*** Input records ***

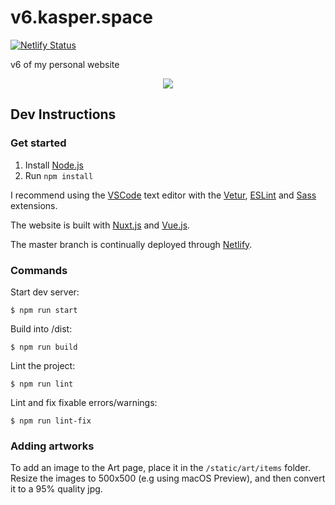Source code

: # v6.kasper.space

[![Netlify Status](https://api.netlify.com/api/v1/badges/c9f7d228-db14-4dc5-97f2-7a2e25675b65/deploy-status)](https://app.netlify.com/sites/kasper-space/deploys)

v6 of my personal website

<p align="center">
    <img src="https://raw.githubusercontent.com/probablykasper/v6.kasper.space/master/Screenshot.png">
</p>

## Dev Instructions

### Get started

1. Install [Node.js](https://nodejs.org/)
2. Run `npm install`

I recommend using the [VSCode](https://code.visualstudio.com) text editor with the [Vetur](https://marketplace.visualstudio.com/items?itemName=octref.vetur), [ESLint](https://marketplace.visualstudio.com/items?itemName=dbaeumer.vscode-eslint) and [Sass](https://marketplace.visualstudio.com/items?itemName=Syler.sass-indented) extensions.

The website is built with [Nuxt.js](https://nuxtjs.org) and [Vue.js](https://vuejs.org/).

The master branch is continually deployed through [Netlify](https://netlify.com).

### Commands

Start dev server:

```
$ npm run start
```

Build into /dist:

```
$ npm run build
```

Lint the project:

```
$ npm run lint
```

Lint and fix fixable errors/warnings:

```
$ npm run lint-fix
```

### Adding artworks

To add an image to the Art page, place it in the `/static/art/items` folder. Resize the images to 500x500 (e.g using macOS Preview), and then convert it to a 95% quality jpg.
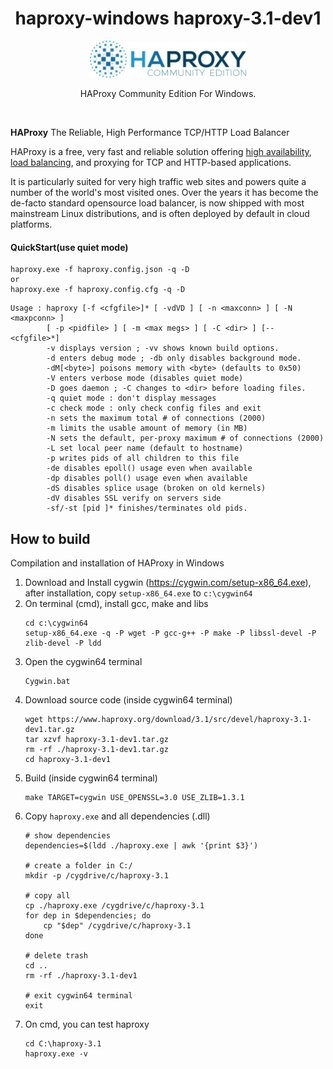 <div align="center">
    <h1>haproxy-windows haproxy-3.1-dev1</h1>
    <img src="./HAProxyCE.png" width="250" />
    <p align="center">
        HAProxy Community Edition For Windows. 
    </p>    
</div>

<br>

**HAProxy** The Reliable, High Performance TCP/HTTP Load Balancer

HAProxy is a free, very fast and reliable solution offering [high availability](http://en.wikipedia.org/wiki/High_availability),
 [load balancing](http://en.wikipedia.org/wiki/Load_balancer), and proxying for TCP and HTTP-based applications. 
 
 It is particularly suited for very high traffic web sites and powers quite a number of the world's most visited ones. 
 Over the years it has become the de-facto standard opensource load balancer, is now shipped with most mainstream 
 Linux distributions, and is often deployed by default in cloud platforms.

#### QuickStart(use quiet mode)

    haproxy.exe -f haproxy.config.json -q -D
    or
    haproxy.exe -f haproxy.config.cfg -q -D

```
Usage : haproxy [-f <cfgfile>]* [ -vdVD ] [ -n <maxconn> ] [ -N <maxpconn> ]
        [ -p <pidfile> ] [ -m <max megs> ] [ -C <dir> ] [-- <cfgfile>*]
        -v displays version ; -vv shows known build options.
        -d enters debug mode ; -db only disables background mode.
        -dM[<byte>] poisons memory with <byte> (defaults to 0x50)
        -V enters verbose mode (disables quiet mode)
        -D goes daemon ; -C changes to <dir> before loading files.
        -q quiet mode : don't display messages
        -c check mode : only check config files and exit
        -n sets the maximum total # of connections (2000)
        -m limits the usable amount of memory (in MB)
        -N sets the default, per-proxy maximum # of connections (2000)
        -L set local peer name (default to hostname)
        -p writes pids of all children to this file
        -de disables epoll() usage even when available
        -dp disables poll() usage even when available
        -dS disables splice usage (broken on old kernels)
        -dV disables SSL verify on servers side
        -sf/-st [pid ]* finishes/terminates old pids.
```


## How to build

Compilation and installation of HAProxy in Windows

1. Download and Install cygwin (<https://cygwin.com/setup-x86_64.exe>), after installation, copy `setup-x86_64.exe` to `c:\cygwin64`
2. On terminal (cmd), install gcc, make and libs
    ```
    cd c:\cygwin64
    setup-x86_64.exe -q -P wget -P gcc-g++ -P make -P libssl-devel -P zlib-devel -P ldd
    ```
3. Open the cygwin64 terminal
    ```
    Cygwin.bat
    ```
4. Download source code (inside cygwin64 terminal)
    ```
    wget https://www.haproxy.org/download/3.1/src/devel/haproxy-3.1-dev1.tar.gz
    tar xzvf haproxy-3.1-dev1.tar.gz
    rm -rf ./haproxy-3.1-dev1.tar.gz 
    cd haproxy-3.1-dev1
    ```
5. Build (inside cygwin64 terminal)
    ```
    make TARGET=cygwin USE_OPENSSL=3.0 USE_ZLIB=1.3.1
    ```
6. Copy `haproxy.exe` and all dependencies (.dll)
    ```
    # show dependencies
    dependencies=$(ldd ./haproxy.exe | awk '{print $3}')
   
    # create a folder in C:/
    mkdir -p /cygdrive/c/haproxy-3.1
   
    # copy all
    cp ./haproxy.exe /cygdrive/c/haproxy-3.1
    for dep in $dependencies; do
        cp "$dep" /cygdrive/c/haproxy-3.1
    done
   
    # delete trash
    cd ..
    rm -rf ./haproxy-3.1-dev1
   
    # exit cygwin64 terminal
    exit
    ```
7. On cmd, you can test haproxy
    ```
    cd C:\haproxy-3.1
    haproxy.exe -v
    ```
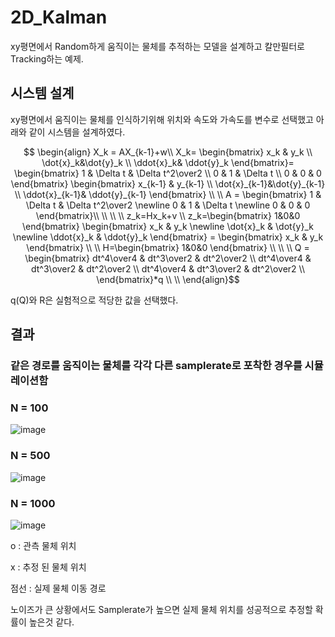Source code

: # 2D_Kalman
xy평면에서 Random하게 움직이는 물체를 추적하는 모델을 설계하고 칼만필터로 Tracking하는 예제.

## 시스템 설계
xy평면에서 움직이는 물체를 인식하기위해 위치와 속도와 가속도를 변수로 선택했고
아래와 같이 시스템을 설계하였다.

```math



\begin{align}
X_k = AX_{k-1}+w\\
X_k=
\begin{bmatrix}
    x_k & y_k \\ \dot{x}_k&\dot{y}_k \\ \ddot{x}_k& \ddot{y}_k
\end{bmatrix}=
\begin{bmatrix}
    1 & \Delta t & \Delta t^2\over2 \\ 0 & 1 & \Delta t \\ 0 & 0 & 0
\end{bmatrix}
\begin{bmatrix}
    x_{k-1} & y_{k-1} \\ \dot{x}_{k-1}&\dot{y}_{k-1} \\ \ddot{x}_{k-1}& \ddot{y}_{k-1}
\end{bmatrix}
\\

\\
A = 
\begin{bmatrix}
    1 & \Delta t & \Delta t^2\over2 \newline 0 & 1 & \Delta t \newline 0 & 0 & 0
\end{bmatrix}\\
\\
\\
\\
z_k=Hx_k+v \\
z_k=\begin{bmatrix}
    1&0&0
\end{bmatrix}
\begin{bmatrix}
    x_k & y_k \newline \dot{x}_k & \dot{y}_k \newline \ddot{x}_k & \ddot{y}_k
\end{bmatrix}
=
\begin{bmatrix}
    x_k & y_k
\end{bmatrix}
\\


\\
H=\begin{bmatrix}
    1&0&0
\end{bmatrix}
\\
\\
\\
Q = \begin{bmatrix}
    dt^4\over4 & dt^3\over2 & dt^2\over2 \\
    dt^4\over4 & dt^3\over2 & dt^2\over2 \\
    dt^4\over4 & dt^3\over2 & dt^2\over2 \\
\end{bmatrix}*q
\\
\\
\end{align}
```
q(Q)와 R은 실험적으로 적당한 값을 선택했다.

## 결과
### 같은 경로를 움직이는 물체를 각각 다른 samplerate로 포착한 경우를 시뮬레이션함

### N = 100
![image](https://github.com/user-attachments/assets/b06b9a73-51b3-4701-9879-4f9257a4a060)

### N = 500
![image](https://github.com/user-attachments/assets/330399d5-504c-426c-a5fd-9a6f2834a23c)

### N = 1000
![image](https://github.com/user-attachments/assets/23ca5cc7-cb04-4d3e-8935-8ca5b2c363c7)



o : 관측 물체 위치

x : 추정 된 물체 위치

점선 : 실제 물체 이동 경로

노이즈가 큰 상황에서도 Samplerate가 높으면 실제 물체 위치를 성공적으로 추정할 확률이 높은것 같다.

*** End of Input records ***
*** Input records ***

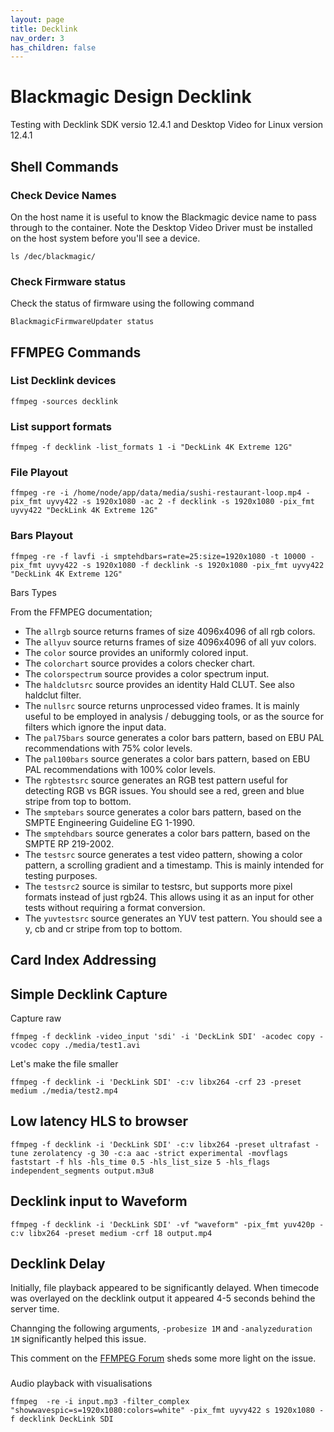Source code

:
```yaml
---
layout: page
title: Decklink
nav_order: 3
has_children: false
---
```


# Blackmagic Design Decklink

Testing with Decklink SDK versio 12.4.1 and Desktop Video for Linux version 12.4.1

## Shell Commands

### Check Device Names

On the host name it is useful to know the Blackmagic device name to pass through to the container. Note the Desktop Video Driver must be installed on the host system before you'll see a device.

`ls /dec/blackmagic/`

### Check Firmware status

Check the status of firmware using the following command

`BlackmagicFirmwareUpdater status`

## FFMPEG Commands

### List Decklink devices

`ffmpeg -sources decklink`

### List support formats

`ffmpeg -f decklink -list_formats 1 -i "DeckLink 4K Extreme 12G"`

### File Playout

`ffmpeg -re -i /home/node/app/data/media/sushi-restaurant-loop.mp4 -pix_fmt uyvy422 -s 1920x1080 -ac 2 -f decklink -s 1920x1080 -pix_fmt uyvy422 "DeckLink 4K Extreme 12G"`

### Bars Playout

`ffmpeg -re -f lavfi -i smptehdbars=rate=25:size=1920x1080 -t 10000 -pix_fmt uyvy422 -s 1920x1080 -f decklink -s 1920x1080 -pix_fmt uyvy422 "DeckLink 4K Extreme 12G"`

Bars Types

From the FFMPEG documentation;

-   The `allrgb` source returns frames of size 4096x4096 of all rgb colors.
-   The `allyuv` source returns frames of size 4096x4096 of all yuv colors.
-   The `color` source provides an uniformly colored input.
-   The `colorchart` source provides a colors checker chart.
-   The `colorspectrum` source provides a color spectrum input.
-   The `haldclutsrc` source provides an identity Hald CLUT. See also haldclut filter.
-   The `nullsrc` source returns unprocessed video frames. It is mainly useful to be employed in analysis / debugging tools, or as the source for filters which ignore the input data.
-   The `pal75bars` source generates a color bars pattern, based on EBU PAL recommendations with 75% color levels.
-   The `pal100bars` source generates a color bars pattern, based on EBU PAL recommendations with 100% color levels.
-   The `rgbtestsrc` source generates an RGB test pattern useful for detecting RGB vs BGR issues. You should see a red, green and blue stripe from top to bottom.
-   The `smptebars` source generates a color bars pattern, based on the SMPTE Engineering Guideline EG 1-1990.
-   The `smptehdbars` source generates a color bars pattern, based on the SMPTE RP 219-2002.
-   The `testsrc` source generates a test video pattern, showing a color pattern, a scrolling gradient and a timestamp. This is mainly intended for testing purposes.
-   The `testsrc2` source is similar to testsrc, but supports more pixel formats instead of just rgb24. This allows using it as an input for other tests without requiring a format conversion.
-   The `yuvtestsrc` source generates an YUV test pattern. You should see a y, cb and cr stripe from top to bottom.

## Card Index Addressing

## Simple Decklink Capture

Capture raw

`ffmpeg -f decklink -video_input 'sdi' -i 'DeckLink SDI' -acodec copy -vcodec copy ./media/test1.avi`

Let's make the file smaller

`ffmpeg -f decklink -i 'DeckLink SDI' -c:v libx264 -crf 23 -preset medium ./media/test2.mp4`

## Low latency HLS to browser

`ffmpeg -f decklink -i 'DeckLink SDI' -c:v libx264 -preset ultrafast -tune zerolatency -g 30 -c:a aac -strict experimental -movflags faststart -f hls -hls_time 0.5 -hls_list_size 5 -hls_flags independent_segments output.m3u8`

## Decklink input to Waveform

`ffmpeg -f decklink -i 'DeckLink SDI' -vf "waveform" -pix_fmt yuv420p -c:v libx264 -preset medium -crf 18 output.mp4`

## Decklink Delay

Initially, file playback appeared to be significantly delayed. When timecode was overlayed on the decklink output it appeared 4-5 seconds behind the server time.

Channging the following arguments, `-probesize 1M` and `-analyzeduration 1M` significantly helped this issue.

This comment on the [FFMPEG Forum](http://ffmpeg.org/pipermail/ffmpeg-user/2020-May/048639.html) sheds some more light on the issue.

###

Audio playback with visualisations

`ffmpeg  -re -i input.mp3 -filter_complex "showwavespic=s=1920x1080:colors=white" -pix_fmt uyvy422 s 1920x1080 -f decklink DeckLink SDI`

*** End of Input records ***

Beginning at the line above with "v6 of my personal website" and finishing at the line with "### Commands", return each line exactly and return nothing else.

v6 of my personal website

<p align="center">
    <img src="https://raw.githubusercontent.com/probablykasper/v6.kasper.space/master/Screenshot.png">
</p>

## Dev Instructions

### Get started

1. Install [Node.js](https://nodejs.org/)
2. Run `npm install`

I recommend using the [VSCode](https://code.visualstudio.com) text editor with the [Vetur](https://marketplace.visualstudio.com/items?itemName=octref.vetur), [ESLint](https://marketplace.visualstudio.com/items?itemName=dbaeumer.vscode-eslint) and [Sass](https://marketplace.visualstudio.com/items?itemName=Syler.sass-indented) extensions.

The website is built with [Nuxt.js](https://nuxtjs.org) and [Vue.js](https://vuejs.org/).

The master branch is continually deployed through [Netlify](https://netlify.com).

### Commands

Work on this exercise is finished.